Part 1 in a three-part series.

In late July, Mel Gibson publicly imploded in a drunken, profanity-laced rant against Jews.

Much ink was spilled over the question of whether we are truly ourselves when we are smashed. I think the real question is whether we are truly ourselves when we are sinful.

As a good child of a contemporary culture, I was raised to believe that what people say when they are plastered, or insanely angry, or deeply afraid or otherwise stripped of their normal rational faculties is who they really are.

We talk that way all the time.

“I thought he was a good man until the mask came off and I saw the ugly truth.” That sort of talk is natural as breathing for us.

That’s because, as Cardinal Francis George has observed, in America everybody is a Calvinist, including the Catholics.

We believe that the fall is identical with nature, and therefore believe that when you see a man in sin, you see him as he “really” is.
Goodness is the mask, corruption is his true nature.

I was corrected in this false and heretical belief years ago by my favorite priest in the world (and former pastor), Father Michael Sweeney, now president of the Dominican School of Philosophy and Theology.

The reality is quite contrary. Sin is the mask. It is not what names us but what makes us anonymous.

Sin, because of the fall, is normal. But sin is never natural.

It does not constitute who we are, it destroys who we are. It is only when the human person takes his place as the redeemed creature God made him that we begin to truly see his face and know his name.

If you believe contemporary culture, then Gibson is a liar when he says he does not believe what he said, because only the sub-rational outbursts of the drunk, the panicked and enraged — in a word, of the sinful — can be regarded as truly revelatory. The sinner is the real man. The penitent is just faking it.

We must see through the mask of the “person” supposedly “made in the image of God” to the sub-rational beast composed of tangled desires, fears, hatreds and appetites beneath.

This is, of course, a measure we emphatically do not want anybody to apply to us, considering the horrible things we’ve caught ourselves thinking and even doing in unguarded moments (you know what I mean, don’t try to kid me).

In our own lives, we are deeply grateful for the fact that nobody, including God, measures us by the chaotic and selfish impulses scrambling around down there in the id, but instead respects us enough to know that it is what we choose that matters.

We’re even more grateful that they judge us by what we choose when we are at the top of our game.

But a good deal of our culture does believe that sin names us, and this has consequences far beyond what we happen to think of Mel Gibson, because it goes to the very root of a Christian anthropology and our view of Man.

A Christian anthropology has to begin with what man is as God sees him. And the answer God gives to the question “Who is man?” is “Jesus Christ.”

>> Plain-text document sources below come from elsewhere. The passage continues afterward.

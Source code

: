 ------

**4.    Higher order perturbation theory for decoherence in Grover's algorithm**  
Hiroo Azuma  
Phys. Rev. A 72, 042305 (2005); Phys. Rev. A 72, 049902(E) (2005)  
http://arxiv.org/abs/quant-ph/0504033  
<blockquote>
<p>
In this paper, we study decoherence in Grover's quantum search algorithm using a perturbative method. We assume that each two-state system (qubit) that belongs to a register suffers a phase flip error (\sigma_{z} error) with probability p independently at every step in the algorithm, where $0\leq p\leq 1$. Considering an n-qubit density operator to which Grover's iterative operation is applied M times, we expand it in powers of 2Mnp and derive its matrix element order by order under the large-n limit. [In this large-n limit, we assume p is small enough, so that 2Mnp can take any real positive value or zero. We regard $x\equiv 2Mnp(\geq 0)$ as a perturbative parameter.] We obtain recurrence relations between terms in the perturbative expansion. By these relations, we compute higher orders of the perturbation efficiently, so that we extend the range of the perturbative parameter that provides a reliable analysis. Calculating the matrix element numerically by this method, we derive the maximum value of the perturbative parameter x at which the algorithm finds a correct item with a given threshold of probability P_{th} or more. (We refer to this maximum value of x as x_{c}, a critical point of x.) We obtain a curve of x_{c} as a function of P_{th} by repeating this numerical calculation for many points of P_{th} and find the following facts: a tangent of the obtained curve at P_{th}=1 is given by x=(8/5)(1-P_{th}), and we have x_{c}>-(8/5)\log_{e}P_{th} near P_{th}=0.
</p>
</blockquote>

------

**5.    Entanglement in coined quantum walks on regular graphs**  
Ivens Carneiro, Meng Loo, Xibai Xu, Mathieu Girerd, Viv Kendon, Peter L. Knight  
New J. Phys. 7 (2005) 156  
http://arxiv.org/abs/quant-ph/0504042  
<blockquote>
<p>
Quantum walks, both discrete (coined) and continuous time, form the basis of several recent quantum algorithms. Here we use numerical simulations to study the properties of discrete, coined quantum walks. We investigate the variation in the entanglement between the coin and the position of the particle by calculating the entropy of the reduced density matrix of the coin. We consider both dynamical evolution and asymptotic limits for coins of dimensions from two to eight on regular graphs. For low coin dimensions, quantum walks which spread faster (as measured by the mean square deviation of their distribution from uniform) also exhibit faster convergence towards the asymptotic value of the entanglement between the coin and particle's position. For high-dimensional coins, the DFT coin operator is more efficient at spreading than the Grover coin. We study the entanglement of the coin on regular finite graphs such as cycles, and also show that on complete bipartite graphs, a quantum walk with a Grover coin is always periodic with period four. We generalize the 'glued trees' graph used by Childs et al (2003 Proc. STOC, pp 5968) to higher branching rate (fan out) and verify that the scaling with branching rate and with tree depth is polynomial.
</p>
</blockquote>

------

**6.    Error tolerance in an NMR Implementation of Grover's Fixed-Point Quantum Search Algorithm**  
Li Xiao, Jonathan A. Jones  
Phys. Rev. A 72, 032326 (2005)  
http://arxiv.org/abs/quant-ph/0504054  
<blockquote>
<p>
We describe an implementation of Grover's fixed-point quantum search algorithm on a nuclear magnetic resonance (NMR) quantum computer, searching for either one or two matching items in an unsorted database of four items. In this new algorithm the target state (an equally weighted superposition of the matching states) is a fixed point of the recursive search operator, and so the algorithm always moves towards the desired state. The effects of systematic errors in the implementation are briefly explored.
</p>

Our man-made anthropologies virtually all attempt to answer that question by looking at what fallen man is doing and then deducing an answer from that. Fallen man is having a war right now, so some pagan philosophers confidently declare that “War is the natural state of man.”

The Virgin Mary was human, says another pagan thinker, so she must have been sinful, because that’s what it means to be human. It’s only natural to be selfish, says another pagan, and so it’s good to destroy the weaker in favor of the stronger. Still another notes that man experiences various disordered appetites such as gluttony or the desire for same-sex intercourse. And so, we are assured that gluttony and homosexual acts are “natural.” In each case, nature and sin are identified with one another.

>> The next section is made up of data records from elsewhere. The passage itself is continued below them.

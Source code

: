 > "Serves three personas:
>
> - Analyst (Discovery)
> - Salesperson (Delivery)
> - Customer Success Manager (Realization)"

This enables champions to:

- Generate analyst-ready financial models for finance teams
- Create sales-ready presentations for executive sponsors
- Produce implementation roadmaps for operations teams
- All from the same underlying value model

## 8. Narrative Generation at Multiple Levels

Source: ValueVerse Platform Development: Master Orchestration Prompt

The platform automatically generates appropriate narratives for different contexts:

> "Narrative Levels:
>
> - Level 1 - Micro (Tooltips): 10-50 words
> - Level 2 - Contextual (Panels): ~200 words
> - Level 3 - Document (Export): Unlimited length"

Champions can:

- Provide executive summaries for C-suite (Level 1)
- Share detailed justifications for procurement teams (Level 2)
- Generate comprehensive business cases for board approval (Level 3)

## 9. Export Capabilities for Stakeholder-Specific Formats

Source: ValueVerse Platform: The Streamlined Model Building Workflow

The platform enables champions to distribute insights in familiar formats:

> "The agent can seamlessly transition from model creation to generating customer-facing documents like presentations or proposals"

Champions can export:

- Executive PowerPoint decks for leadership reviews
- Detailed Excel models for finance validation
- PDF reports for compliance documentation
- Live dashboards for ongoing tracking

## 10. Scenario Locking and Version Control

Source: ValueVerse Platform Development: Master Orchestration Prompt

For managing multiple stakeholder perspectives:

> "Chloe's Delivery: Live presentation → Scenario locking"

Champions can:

Once this is achieved, all that remains is to decide whether “nature is sinful” (and therefore bad, as Calvinist enthusiasts for total depravity hold) or whether “sin is natural” (as homosexual apologists and exponents of the glories of war hold).

For the Christian, man is a creature who has undergone death and resurrection and now sits at the right hand of the Father.

If you want to know what a human being truly is, look at him. Those members of his body who are still on earth and still undergoing divinization are still capable of sinning and betraying the truth of who they really are.

But that is what sin is: a betrayal of who we are, not a revelation of who we are.

Mark Shea is senior content editor

for www.CatholicExchange.com.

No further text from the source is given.